WORK ORDER =>
Repeat every record word for word and omit the images.

Dataset items:
┌──
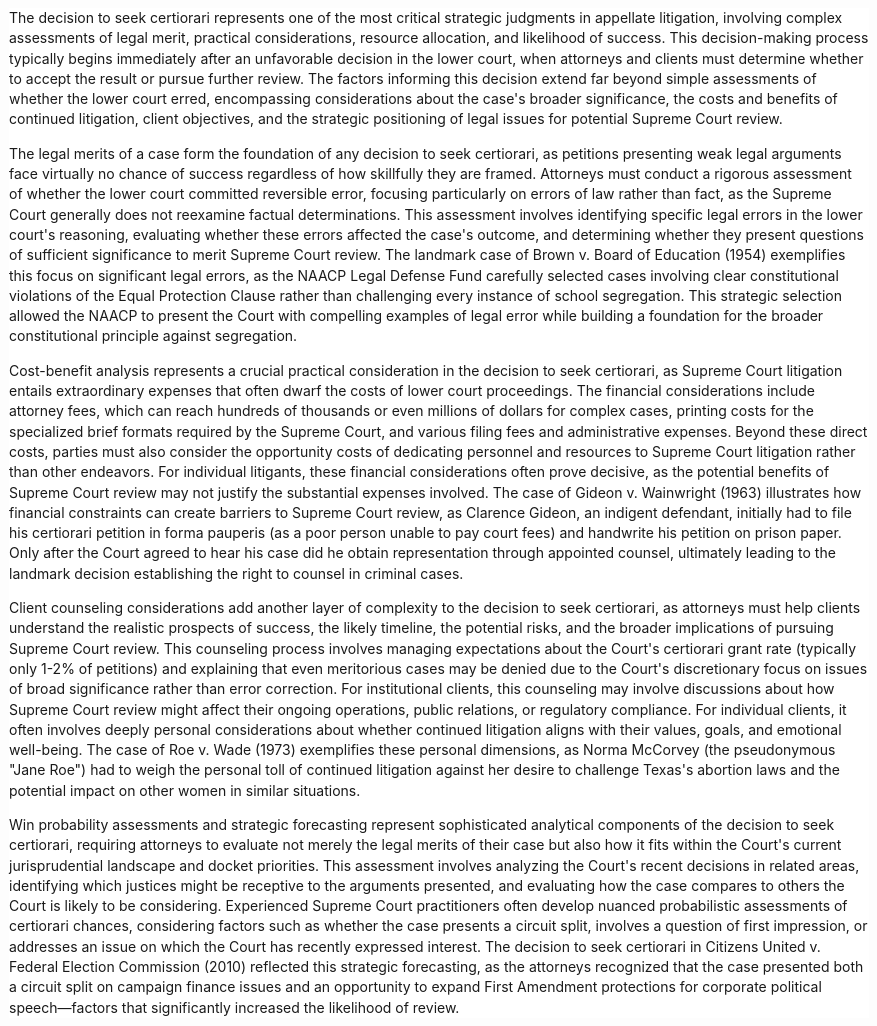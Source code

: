 The decision to seek certiorari represents one of the most critical strategic judgments in appellate litigation, involving complex assessments of legal merit, practical considerations, resource allocation, and likelihood of success. This decision-making process typically begins immediately after an unfavorable decision in the lower court, when attorneys and clients must determine whether to accept the result or pursue further review. The factors informing this decision extend far beyond simple assessments of whether the lower court erred, encompassing considerations about the case's broader significance, the costs and benefits of continued litigation, client objectives, and the strategic positioning of legal issues for potential Supreme Court review.

The legal merits of a case form the foundation of any decision to seek certiorari, as petitions presenting weak legal arguments face virtually no chance of success regardless of how skillfully they are framed. Attorneys must conduct a rigorous assessment of whether the lower court committed reversible error, focusing particularly on errors of law rather than fact, as the Supreme Court generally does not reexamine factual determinations. This assessment involves identifying specific legal errors in the lower court's reasoning, evaluating whether these errors affected the case's outcome, and determining whether they present questions of sufficient significance to merit Supreme Court review. The landmark case of Brown v. Board of Education (1954) exemplifies this focus on significant legal errors, as the NAACP Legal Defense Fund carefully selected cases involving clear constitutional violations of the Equal Protection Clause rather than challenging every instance of school segregation. This strategic selection allowed the NAACP to present the Court with compelling examples of legal error while building a foundation for the broader constitutional principle against segregation.

Cost-benefit analysis represents a crucial practical consideration in the decision to seek certiorari, as Supreme Court litigation entails extraordinary expenses that often dwarf the costs of lower court proceedings. The financial considerations include attorney fees, which can reach hundreds of thousands or even millions of dollars for complex cases, printing costs for the specialized brief formats required by the Supreme Court, and various filing fees and administrative expenses. Beyond these direct costs, parties must also consider the opportunity costs of dedicating personnel and resources to Supreme Court litigation rather than other endeavors. For individual litigants, these financial considerations often prove decisive, as the potential benefits of Supreme Court review may not justify the substantial expenses involved. The case of Gideon v. Wainwright (1963) illustrates how financial constraints can create barriers to Supreme Court review, as Clarence Gideon, an indigent defendant, initially had to file his certiorari petition in forma pauperis (as a poor person unable to pay court fees) and handwrite his petition on prison paper. Only after the Court agreed to hear his case did he obtain representation through appointed counsel, ultimately leading to the landmark decision establishing the right to counsel in criminal cases.

Client counseling considerations add another layer of complexity to the decision to seek certiorari, as attorneys must help clients understand the realistic prospects of success, the likely timeline, the potential risks, and the broader implications of pursuing Supreme Court review. This counseling process involves managing expectations about the Court's certiorari grant rate (typically only 1-2% of petitions) and explaining that even meritorious cases may be denied due to the Court's discretionary focus on issues of broad significance rather than error correction. For institutional clients, this counseling may involve discussions about how Supreme Court review might affect their ongoing operations, public relations, or regulatory compliance. For individual clients, it often involves deeply personal considerations about whether continued litigation aligns with their values, goals, and emotional well-being. The case of Roe v. Wade (1973) exemplifies these personal dimensions, as Norma McCorvey (the pseudonymous "Jane Roe") had to weigh the personal toll of continued litigation against her desire to challenge Texas's abortion laws and the potential impact on other women in similar situations.

Win probability assessments and strategic forecasting represent sophisticated analytical components of the decision to seek certiorari, requiring attorneys to evaluate not merely the legal merits of their case but also how it fits within the Court's current jurisprudential landscape and docket priorities. This assessment involves analyzing the Court's recent decisions in related areas, identifying which justices might be receptive to the arguments presented, and evaluating how the case compares to others the Court is likely to be considering. Experienced Supreme Court practitioners often develop nuanced probabilistic assessments of certiorari chances, considering factors such as whether the case presents a circuit split, involves a question of first impression, or addresses an issue on which the Court has recently expressed interest. The decision to seek certiorari in Citizens United v. Federal Election Commission (2010) reflected this strategic forecasting, as the attorneys recognized that the case presented both a circuit split on campaign finance issues and an opportunity to expand First Amendment protections for corporate political speech—factors that significantly increased the likelihood of review.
└──
RESULT FOR THIS TASK =>
Source code

: The decision to seek certiorari represents one of the most critical strategic judgments in appellate litigation, involving complex assessments of legal merit, practical considerations, resource allocation, and likelihood of success. This decision-making process typically begins immediately after an unfavorable decision in the lower court, when attorneys and clients must determine whether to accept the result or pursue further review. The factors informing this decision extend far beyond simple assessments of whether the lower court erred, encompassing considerations about the case's broader significance, the costs and benefits of continued litigation, client objectives, and the strategic positioning of legal issues for potential Supreme Court review.

The legal merits of a case form the foundation of any decision to seek certiorari, as petitions presenting weak legal arguments face virtually no chance of success regardless of how skillfully they are framed. Attorneys must conduct a rigorous assessment of whether the lower court committed reversible error, focusing particularly on errors of law rather than fact, as the Supreme Court generally does not reexamine factual determinations. This assessment involves identifying specific legal errors in the lower court's reasoning, evaluating whether these errors affected the case's outcome, and determining whether they present questions of sufficient significance to merit Supreme Court review. The landmark case of Brown v. Board of Education (1954) exemplifies this focus on significant legal errors, as the NAACP Legal Defense Fund carefully selected cases involving clear constitutional violations of the Equal Protection Clause rather than challenging every instance of school segregation. This strategic selection allowed the NAACP to present the Court with compelling examples of legal error while building a foundation for the broader constitutional principle against segregation.

Cost-benefit analysis represents a crucial practical consideration in the decision to seek certiorari, as Supreme Court litigation entails extraordinary expenses that often dwarf the costs of lower court proceedings. The financial considerations include attorney fees, which can reach hundreds of thousands or even millions of dollars for complex cases, printing costs for the specialized brief formats required by the Supreme Court, and various filing fees and administrative expenses. Beyond these direct costs, parties must also consider the opportunity costs of dedicating personnel and resources to Supreme Court litigation rather than other endeavors. For individual litigants, these financial considerations often prove decisive, as the potential benefits of Supreme Court review may not justify the substantial expenses involved. The case of Gideon v. Wainwright (1963) illustrates how financial constraints can create barriers to Supreme Court review, as Clarence Gideon, an indigent defendant, initially had to file his certiorari petition in forma pauperis (as a poor person unable to pay court fees) and handwrite his petition on prison paper. Only after the Court agreed to hear his case did he obtain representation through appointed counsel, ultimately leading to the landmark decision establishing the right to counsel in criminal cases.

Client counseling considerations add another layer of complexity to the decision to seek certiorari, as attorneys must help clients understand the realistic prospects of success, the likely timeline, the potential risks, and the broader implications of pursuing Supreme Court review. This counseling process involves managing expectations about the Court's certiorari grant rate (typically only 1-2% of petitions) and explaining that even meritorious cases may be denied due to the Court's discretionary focus on issues of broad significance rather than error correction. For institutional clients, this counseling may involve discussions about how Supreme Court review might affect their ongoing operations, public relations, or regulatory compliance. For individual clients, it often involves deeply personal considerations about whether continued litigation aligns with their values, goals, and emotional well-being. The case of Roe v. Wade (1973) exemplifies these personal dimensions, as Norma McCorvey (the pseudonymous "Jane Roe") had to weigh the personal toll of continued litigation against her desire to challenge Texas's abortion laws and the potential impact on other women in similar situations.

Win probability assessments and strategic forecasting represent sophisticated analytical components of the decision to seek certiorari, requiring attorneys to evaluate not merely the legal merits of their case but also how it fits within the Court's current jurisprudential landscape and docket priorities. This assessment involves analyzing the Court's recent decisions in related areas, identifying which justices might be receptive to the arguments presented, and evaluating how the case compares to others the Court is likely to be considering. Experienced Supreme Court practitioners often develop nuanced probabilistic assessments of certiorari chances, considering factors such as whether the case presents a circuit split, involves a question of first impression, or addresses an issue on which the Court has recently expressed interest. The decision to seek certiorari in Citizens United v. Federal Election Commission (2010) reflected this strategic forecasting, as the attorneys recognized that the case presented both a circuit split on campaign finance issues and an opportunity to expand First Amendment protections for corporate political speech—factors that significantly increased the likelihood of review.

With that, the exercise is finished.